There are those who converted very quickly, usually while in training or while reading their first Six Sigma book. Typically, these people have non-engineering backgrounds and are enticed by the power of statistical techniques.
Then there are the slow converts. These people tend to have engineering or mathematical backgrounds, and their initial reaction to Six Sigma was most likely confusion. The realization that a portion of their prior academic training was being repackaged in bite-sized chunks and fed to former liberal arts and business majors disturbed them. These slow converts are rarely the agents of change their managers may want them to be. Instead, they provide the necessary and stable backbone of a Six Sigma program. They avoid getting too excited, they rarely bite off more than they can chew and they keep the quick converts grounded in reality.
Changing the Tide
The task of turning the skeptics into believers falls on the shoulders of upper management, whose idea it was to deploy Six Sigma in the first place. To be successful, managers cannot afford to be skeptical. Nor can they afford to let skepticism fester. Managers must do their best to keep the converts they have while at the same time chip away at the skeptics.

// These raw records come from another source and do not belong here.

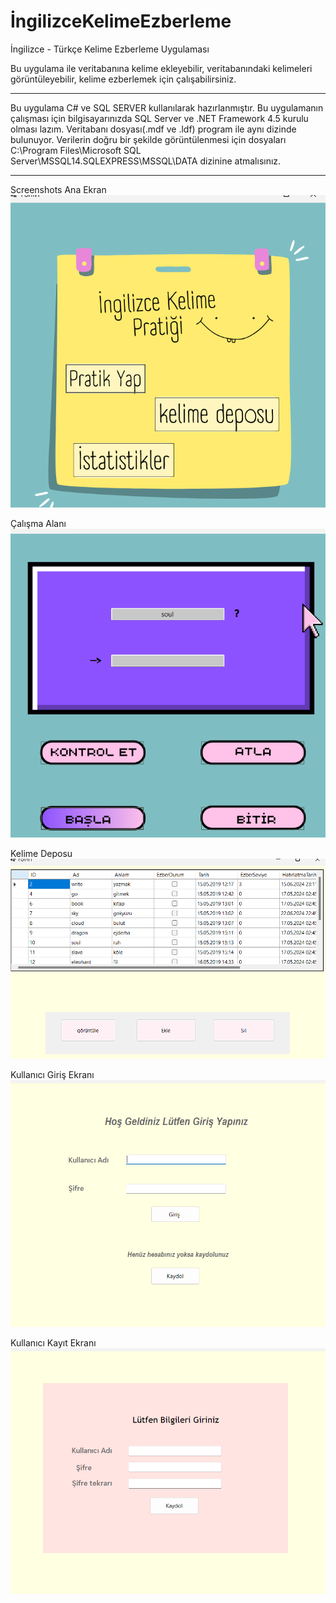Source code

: # İngilizceKelimeEzberleme
İngilizce - Türkçe Kelime Ezberleme Uygulaması 

Bu uygulama ile veritabanına kelime ekleyebilir, veritabanındaki kelimeleri görüntüleyebilir, kelime ezberlemek için çalışabilirsiniz. 

**************************************************************************************************************************************
Bu uygulama C# ve SQL SERVER kullanılarak hazırlanmıştır.
Bu uygulamanın çalışması için bilgisayarınızda SQL Server ve .NET Framework 4.5 kurulu olması lazım.
Veritabanı dosyası(.mdf ve .ldf) program ile aynı dizinde bulunuyor.
Verilerin doğru bir şekilde görüntülenmesi için dosyaları  C:\Program Files\Microsoft SQL Server\MSSQL14.SQLEXPRESS\MSSQL\DATA dizinine atmalısınız.

**************************************************************************************************************************************
Screenshots
Ana Ekran ![AnaEkran](https://github.com/Kaplanv1/IngilizceKelimeEzberleme/blob/main/ScreenShots/AnaEkran.png)

Çalışma Alanı ![CalismaAlani](https://github.com/Kaplanv1/IngilizceKelimeEzberleme/blob/main/ScreenShots/PratikEkran.png)

Kelime Deposu ![KelimeDeposu](https://github.com/Kaplanv1/IngilizceKelimeEzberleme/blob/main/ScreenShots/KelimeEkrani.png)

Kullanıcı Giriş Ekranı ![KullanıcıGiriş](https://github.com/Kaplanv1/IngilizceKelimeEzberleme/blob/main/ScreenShots/KullaniciGirisEkrani.png)

Kullanıcı Kayıt Ekranı ![KullanıcıGiriş](https://github.com/Kaplanv1/IngilizceKelimeEzberleme/blob/main/ScreenShots/KullaniciKayitEkrani.png)



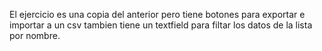 El ejercicio es una copia del anterior pero tiene botones para exportar e importar a un csv tambien tiene un textfield para filtar los datos de la lista por nombre.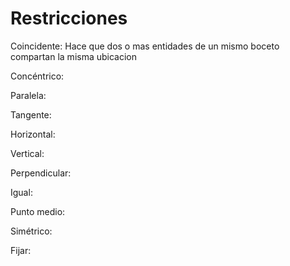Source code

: # Restricciones

Coincidente: Hace que dos o mas entidades de un mismo boceto compartan la misma ubicacion

Concéntrico:

Paralela:

Tangente:

Horizontal:

Vertical:

Perpendicular:

Igual:

Punto medio:

Simétrico:

Fijar:

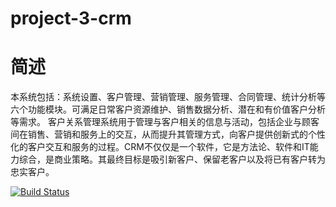 # project-3-crm

# 简述

本系统包括：系统设置、客户管理、营销管理、服务管理、合同管理、统计分析等六个功能模块。可满足日常客户资源维护、销售数据分析、潜在和有价值客户分析等需求。
客户关系管理系统用于管理与客户相关的信息与活动，包括企业与顾客间在销售、营销和服务上的交互，从而提升其管理方式，向客户提供创新式的个性化的客户交互和服务的过程。CRM不仅仅是一个软件，它是方法论、软件和IT能力综合，是商业策略。其最终目标是吸引新客户、保留老客户以及将已有客户转为忠实客户。

[![Build Status](https://travis-ci.org/moshuying/project-3-crm.svg?branch=main)](https://travis-ci.org/moshuying/project-3-crm)
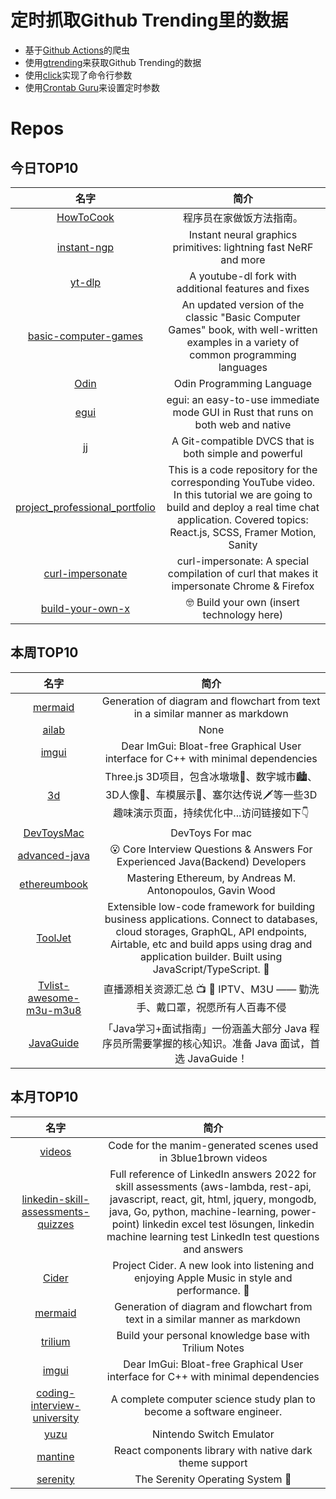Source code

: # 定时抓取Github Trending里的数据
* 基于[Github Actions](https://docs.github.com/en/actions)的爬虫
* 使用[gtrending](https://github.com/hedythedev/gtrending)来获取Github Trending的数据
* 使用[click](https://github.com/pallets/click)实现了命令行参数
* 使用[Crontab Guru](https://crontab.guru/)来设置定时参数

# Repos
## 今日TOP10 
<!-- START OF DAILY_TOP10_REPOS -->
| 名字 | 简介 |
| :----: | :----: |
| [HowToCook](https://github.com/Anduin2017/HowToCook) | 程序员在家做饭方法指南。 |
| [instant-ngp](https://github.com/NVlabs/instant-ngp) | Instant neural graphics primitives: lightning fast NeRF and more |
| [yt-dlp](https://github.com/yt-dlp/yt-dlp) | A youtube-dl fork with additional features and fixes |
| [basic-computer-games](https://github.com/coding-horror/basic-computer-games) | An updated version of the classic "Basic Computer Games" book, with well-written examples in a variety of common programming languages |
| [Odin](https://github.com/odin-lang/Odin) | Odin Programming Language |
| [egui](https://github.com/emilk/egui) | egui: an easy-to-use immediate mode GUI in Rust that runs on both web and native |
| [jj](https://github.com/martinvonz/jj) | A Git-compatible DVCS that is both simple and powerful |
| [project_professional_portfolio](https://github.com/adrianhajdin/project_professional_portfolio) | This is a code repository for the corresponding YouTube video. In this tutorial we are going to build and deploy a real time chat application. Covered topics: React.js, SCSS, Framer Motion, Sanity |
| [curl-impersonate](https://github.com/lwthiker/curl-impersonate) | curl-impersonate: A special compilation of curl that makes it impersonate Chrome & Firefox |
| [build-your-own-x](https://github.com/danistefanovic/build-your-own-x) | 🤓 Build your own (insert technology here) |
<!-- END OF DAILY_TOP10_REPOS -->

## 本周TOP10
<!-- START OF WEEKLY_TOP10_REPOS -->
| 名字 | 简介 |
| :----: | :----: |
| [mermaid](https://github.com/mermaid-js/mermaid) | Generation of diagram and flowchart from text in a similar manner as markdown |
| [ailab](https://github.com/bilibili/ailab) | None |
| [imgui](https://github.com/ocornut/imgui) | Dear ImGui: Bloat-free Graphical User interface for C++ with minimal dependencies |
| [3d](https://github.com/dragonir/3d) | Three.js 3D项目，包含冰墩墩🐼、数字城市🏙、3D人像👤、车模展示🚗、塞尔达传说🗡等一些3D趣味演示页面，持续优化中...访问链接如下👇 |
| [DevToysMac](https://github.com/ObuchiYuki/DevToysMac) | DevToys For mac |
| [advanced-java](https://github.com/doocs/advanced-java) | 😮 Core Interview Questions & Answers For Experienced Java(Backend) Developers | 互联网 Java 工程师进阶知识完全扫盲：涵盖高并发、分布式、高可用、微服务、海量数据处理等领域知识 |
| [ethereumbook](https://github.com/ethereumbook/ethereumbook) | Mastering Ethereum, by Andreas M. Antonopoulos, Gavin Wood |
| [ToolJet](https://github.com/ToolJet/ToolJet) | Extensible low-code framework for building business applications. Connect to databases, cloud storages, GraphQL, API endpoints, Airtable, etc and build apps using drag and application builder. Built using JavaScript/TypeScript. 🚀 |
| [Tvlist-awesome-m3u-m3u8](https://github.com/imDazui/Tvlist-awesome-m3u-m3u8) | 直播源相关资源汇总 📺 💯 IPTV、M3U —— 勤洗手、戴口罩，祝愿所有人百毒不侵 |
| [JavaGuide](https://github.com/Snailclimb/JavaGuide) | 「Java学习+面试指南」一份涵盖大部分 Java 程序员所需要掌握的核心知识。准备 Java 面试，首选 JavaGuide！ |
<!-- END OF WEEKLY_TOP10_REPOS -->

## 本月TOP10
<!-- START OF MONTHLY_TOP10_REPOS -->
| 名字 | 简介 |
| :----: | :----: |
| [videos](https://github.com/3b1b/videos) | Code for the manim-generated scenes used in 3blue1brown videos |
| [linkedin-skill-assessments-quizzes](https://github.com/Ebazhanov/linkedin-skill-assessments-quizzes) | Full reference of LinkedIn answers 2022 for skill assessments (aws-lambda, rest-api, javascript, react, git, html, jquery, mongodb, java, Go, python, machine-learning, power-point) linkedin excel test lösungen, linkedin machine learning test LinkedIn test questions and answers |
| [Cider](https://github.com/ciderapp/Cider) | Project Cider. A new look into listening and enjoying Apple Music in style and performance. 🚀 |
| [mermaid](https://github.com/mermaid-js/mermaid) | Generation of diagram and flowchart from text in a similar manner as markdown |
| [trilium](https://github.com/zadam/trilium) | Build your personal knowledge base with Trilium Notes |
| [imgui](https://github.com/ocornut/imgui) | Dear ImGui: Bloat-free Graphical User interface for C++ with minimal dependencies |
| [coding-interview-university](https://github.com/jwasham/coding-interview-university) | A complete computer science study plan to become a software engineer. |
| [yuzu](https://github.com/yuzu-emu/yuzu) | Nintendo Switch Emulator |
| [mantine](https://github.com/mantinedev/mantine) | React components library with native dark theme support |
| [serenity](https://github.com/SerenityOS/serenity) | The Serenity Operating System 🐞 |
<!-- END OF MONTHLY_TOP10_REPOS -->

Most managers feel that the key to winning converts is to achieve quick wins as soon as possible. The most popular method for accomplishing this is by utilizing Kaizens. While the focus on quick wins can be a great plan, when viewed under the microscope, there are risks associated with this strategy.
Avoiding Kaizen Pitfalls
It is true that Kaizens are a powerful tool and can accelerate the momentum of culture change. However, alleviating the current process constraint is the only way to increase system throughput, and most Kaizens do not target the current constraint. Therefore, most Kaizens do not achieve an improvement in system throughput. Many might ask, “But isn’t any kind of improvement still improvement?” The answer: Not necessarily.
There are two other inherent risks in a Kaizen-focused approach to deployment. The first is that the financial expectations of senior management tend to grow proportionally to the total number of events completed. Over time, this can result in extreme pressure for “big” wins instead of quick wins. Those Six Sigma practitioners who give in to this pressure are susceptible to taking on more projects than they can handle, which can ultimately lead to a stalled deployment.

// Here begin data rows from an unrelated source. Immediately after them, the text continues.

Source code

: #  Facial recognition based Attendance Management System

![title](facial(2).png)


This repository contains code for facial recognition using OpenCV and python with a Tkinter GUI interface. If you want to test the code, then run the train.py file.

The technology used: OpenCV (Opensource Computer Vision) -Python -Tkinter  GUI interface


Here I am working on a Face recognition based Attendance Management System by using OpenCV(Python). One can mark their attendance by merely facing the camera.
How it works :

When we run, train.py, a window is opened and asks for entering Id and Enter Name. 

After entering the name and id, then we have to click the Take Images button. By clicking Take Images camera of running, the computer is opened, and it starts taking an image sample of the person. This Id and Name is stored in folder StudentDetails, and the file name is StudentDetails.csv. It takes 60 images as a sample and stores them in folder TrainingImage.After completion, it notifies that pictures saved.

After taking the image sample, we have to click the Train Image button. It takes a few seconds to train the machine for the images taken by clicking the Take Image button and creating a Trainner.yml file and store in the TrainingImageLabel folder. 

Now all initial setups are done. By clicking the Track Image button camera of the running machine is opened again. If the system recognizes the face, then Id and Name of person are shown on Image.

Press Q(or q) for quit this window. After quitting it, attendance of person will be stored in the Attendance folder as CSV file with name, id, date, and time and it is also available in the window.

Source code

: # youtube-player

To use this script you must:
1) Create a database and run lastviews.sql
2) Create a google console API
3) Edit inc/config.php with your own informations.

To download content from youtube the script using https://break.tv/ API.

The second risk is that if there is not a reasonably quick transition from Kaizens and rapid improvement events to longer, more analysis-intensive projects, then the entire continuous improvement initiative may become synonymous with Kaizens. If a sufficient amount of time elapses, it will become significantly more difficult to get back on track and progress onto a more quantitative focus.
Kaizens are invaluable at achieving culture change because they are highly visible displays of change. They are the key to getting the skeptics on board. Once a critical mass of supporters is on board, however, Kaizens should be slowly replaced with more rigorous methods, such as full-scale DMAIC projects, for optimizing system performance.